I know, I know. It's been a while and at this point, you've decided I've quit Gratitude Friday's all together.
Well, be of good cheer, friends!
Today marks Gratitude Friday's triumphant return!
(Also, I've been binge watching "Merlin" on Netflix, so you might detect a slightly medieval tune to my words.)
(And if you could be so kind as to read them in your head in a British accent, that would be most appreciated.)
(Bless you.)
(Oh! And in case you're wondering "Why Merlin?" It's because the band is playing some song from the show. I was intrigued. It's a lovely song.)
"The word you are looking for is... Anyway..."
Tonight, I bare witness to a miracle. Truly.
Aubrey Kate announced tonight, she is ready to learn to read.
SHE IS READY TO LEARN TO READ.
Listen, I realize not everyone has a strong-willed child. Maybe a stubborn one. Maybe even a picky one.
Some are tactile. Might not like the seams on their socks (I hear that one a lot when in a discussion about such matters). Some will only drink out of a specific cup. Some will only wear a certain type of shoe.
Others might like only one TV show. Or one book over and over and over. And over.
Mine is all of that.
Well, except for the TV show and book. She loves any and all shows and books.
However, up until tonight, she had decided she never wanted to learn how to read. Dug her heels in and simply refused. Announced if she had to learn to read in kindergarten, she would hate school. And, unfortunately, when she makes such a decision, she's pretty darn serious about it.
We have learned, over these five, long years, once she makes up her mind, we need to allow her the time and space to change it. Decisions have to be her own. Rewards work in the short-term, and by short-term I mean a week. Likely less. Punishments work not at all. No amount of force or the threat of force is going to change her mind.
No, she has trained us (seriously, that's part of the parenting process with a strong-willed child) to be patient.
And pray.
Truthfully, following the teacher conference earlier in the year, realizing the issues she's been facing and might continue to deal with, has been difficult for me. I know, it's not really about me. I get that. But every mother wants the best for her children. And understanding her nature to fight and argue is holding her back from learning, that was a blow.
I fully recognize and accept a strong-will will serve her well as she grows.
But in deciding not to learn how to read? Well, that serves approximately no one well.
Thus, I return to my original statement...I was a witness to a miracle today.
Her announcement IS a miracle. One I've prayed for. And patiently waited for.
Another healing, a love note from my Father, during this season of pruning.
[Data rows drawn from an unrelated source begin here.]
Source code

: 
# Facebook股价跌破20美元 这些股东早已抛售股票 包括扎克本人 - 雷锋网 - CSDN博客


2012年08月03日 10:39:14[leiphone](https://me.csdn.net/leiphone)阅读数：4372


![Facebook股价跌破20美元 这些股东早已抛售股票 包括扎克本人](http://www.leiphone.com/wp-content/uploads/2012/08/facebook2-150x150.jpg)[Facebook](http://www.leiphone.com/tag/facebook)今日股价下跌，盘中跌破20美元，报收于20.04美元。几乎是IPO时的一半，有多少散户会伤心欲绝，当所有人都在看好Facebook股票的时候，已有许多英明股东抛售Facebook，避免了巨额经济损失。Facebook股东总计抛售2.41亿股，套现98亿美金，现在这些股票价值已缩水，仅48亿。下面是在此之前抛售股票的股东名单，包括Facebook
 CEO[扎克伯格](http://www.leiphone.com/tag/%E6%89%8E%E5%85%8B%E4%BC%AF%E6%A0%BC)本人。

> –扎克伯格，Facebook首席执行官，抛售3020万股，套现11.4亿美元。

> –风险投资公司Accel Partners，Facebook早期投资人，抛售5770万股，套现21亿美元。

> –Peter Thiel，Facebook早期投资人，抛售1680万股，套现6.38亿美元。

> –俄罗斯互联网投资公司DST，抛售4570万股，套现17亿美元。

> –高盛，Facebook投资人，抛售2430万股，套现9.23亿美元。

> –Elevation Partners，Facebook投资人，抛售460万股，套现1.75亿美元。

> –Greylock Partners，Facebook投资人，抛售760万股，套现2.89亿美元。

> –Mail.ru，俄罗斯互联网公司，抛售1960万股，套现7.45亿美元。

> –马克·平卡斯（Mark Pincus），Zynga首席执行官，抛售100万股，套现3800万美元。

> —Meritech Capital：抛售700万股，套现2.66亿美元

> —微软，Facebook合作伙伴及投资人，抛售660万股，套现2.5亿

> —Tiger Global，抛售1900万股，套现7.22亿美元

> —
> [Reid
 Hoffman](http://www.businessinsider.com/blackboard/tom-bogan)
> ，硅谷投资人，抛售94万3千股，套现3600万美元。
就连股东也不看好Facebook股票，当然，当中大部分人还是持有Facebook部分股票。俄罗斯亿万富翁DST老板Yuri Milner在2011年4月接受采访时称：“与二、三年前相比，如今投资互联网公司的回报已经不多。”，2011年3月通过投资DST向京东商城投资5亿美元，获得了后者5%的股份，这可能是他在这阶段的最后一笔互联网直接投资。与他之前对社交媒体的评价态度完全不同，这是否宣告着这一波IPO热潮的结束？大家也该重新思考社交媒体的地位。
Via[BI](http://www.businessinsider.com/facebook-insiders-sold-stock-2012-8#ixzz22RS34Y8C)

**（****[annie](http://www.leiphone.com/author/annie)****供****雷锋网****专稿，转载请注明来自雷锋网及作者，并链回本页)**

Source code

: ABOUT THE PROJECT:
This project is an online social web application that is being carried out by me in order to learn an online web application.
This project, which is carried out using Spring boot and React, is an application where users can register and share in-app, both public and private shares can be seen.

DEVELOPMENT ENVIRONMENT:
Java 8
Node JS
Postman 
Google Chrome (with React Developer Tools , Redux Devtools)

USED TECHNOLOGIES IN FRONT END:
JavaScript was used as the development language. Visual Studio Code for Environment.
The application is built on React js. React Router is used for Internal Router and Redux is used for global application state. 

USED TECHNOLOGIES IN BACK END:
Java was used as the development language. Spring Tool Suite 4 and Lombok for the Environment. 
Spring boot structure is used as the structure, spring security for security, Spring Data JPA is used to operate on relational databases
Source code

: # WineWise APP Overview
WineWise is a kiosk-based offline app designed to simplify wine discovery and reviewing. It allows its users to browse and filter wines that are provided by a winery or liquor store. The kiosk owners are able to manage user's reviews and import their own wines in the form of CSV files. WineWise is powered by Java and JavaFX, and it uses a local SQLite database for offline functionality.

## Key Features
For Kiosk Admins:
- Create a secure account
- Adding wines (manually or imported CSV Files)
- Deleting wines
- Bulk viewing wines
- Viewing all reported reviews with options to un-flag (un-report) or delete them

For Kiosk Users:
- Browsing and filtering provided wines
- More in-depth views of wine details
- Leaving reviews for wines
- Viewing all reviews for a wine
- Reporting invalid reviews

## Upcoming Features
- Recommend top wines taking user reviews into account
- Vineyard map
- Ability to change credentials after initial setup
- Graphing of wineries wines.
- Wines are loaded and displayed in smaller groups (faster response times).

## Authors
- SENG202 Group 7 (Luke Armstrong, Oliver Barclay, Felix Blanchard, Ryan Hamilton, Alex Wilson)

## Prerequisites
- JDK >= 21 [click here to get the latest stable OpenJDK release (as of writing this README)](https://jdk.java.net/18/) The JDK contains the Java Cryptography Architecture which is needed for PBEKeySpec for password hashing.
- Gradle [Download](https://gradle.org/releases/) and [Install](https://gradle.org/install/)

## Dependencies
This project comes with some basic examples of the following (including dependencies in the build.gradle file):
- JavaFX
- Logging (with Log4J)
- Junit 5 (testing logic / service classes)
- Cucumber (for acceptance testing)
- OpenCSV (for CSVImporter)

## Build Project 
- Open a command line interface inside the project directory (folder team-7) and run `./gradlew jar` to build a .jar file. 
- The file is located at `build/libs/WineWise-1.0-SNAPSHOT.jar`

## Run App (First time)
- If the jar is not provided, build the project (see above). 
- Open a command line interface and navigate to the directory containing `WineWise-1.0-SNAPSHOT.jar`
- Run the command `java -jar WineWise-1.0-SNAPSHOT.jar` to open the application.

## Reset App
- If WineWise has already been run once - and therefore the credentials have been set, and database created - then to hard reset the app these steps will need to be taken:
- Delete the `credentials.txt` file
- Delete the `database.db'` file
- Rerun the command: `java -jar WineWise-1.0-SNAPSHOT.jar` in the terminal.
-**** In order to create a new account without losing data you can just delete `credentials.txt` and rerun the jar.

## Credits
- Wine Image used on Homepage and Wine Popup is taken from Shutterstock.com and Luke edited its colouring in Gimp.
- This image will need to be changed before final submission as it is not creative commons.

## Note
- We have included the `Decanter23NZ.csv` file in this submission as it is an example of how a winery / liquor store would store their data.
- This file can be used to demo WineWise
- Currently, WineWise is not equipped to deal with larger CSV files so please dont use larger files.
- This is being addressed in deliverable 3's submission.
I cannot even begin to express to me how CRAZY excited I was and possibly, I might have cried.
Okay, I totally cried.
Thank you, Father. As always, Your timing is perfect. She is anxious to learn and wants to enter kindergarten reading. Be with us as work with her and guide her into this new and exciting world as a reader. We are so grateful to You for her life, her heart and her strong-will. With this decision from her, we know she will love and enjoy this new adventure! Humbled, Father. We love you.